Michael Fassbender turns in a bravura performance as Macbeth, and a forcefully internal one; he seems not to project the soliloquies, but to plunge them, sharpened, into his own soft skin. Actors tend to let guilt overwhelm the character after his deeds begin; Fassbender’s performance often runs counter to those traditions. His doubts come almost entirely before the murder of Duncan, rather than after; in the harsh light of morning, he is, and feels, cleansed and empowered. When that gives way to paranoia, he scampers inward — drinking, hallucinating, Macbeth as Howard Hughes.
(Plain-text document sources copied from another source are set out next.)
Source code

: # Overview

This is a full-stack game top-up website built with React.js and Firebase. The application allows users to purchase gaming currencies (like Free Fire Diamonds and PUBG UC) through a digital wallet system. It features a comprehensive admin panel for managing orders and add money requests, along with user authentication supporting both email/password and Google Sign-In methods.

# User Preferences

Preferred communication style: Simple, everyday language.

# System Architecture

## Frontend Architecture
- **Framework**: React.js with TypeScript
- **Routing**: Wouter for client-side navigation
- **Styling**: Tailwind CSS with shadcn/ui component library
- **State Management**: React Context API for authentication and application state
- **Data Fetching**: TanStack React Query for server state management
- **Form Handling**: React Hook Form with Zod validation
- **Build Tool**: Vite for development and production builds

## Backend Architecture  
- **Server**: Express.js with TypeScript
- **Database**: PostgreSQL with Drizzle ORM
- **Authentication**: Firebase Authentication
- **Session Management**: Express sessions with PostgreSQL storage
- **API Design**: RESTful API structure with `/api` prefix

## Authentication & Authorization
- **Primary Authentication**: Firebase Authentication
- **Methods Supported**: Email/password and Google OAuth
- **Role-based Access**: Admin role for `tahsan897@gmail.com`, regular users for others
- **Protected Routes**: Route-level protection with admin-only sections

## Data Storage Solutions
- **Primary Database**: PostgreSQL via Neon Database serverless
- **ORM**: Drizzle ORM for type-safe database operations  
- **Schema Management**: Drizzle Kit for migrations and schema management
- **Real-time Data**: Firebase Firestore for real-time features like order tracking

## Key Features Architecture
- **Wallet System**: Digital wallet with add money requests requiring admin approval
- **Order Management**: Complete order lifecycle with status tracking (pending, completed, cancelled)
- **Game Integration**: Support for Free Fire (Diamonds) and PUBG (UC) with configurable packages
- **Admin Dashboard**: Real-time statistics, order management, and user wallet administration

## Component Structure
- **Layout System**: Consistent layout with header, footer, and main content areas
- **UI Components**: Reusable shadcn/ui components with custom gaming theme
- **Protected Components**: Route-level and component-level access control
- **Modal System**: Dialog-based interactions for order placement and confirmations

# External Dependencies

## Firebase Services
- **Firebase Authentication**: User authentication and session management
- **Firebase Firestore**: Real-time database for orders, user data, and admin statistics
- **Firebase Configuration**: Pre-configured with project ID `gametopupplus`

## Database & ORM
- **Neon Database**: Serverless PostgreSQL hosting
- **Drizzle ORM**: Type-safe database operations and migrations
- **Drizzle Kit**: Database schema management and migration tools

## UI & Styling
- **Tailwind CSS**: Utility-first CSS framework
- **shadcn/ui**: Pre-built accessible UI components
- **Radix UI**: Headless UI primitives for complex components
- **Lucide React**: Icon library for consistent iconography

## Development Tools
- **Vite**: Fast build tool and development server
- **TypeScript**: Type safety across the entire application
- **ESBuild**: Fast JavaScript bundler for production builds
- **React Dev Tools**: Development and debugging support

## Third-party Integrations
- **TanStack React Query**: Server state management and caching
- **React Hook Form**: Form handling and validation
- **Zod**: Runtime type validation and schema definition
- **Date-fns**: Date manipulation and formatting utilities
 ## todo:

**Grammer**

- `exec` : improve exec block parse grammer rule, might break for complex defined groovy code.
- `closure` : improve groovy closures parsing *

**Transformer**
Fassbender rarely speaks above a whisper, and when he mouths the play’s most iconic phrases, he makes them breathe anew.
Marion Cotillard’s work as Lady Macbeth is as external as Fassbender’s is internal (in the best sense of the word); the impatience in her eyes as she watches him unravel is downright unnerving, and double that for her frozen face when Duncan’s body is discovered. This is a viper snake of a performance, playing the character’s manipulative nature to the hilt — her final hard-sell of the murder plan is, to put it politely, quite physical — and coldly dismissing his eventual guilt with a shrugging, “What’s to be done?”
Any time a filmmaker attempts to push Shakespeare on the modern audience in this kind of stripped-down fashion, there’s some pushback — and indeed, as Kurzel dwells on those early battles, it’s worth noting that he’s also delaying the dialogue. But this is a play that supports the bare-bones treatment, because in many ways, Macbeth is a text as much about mood as words; it’s a terrifying, seemingly irreversible dirge, gloomy and rainy and blood-soaked. Kurzel’s film gets that right, and plenty more besides.
Macbeth is out Friday in limited release.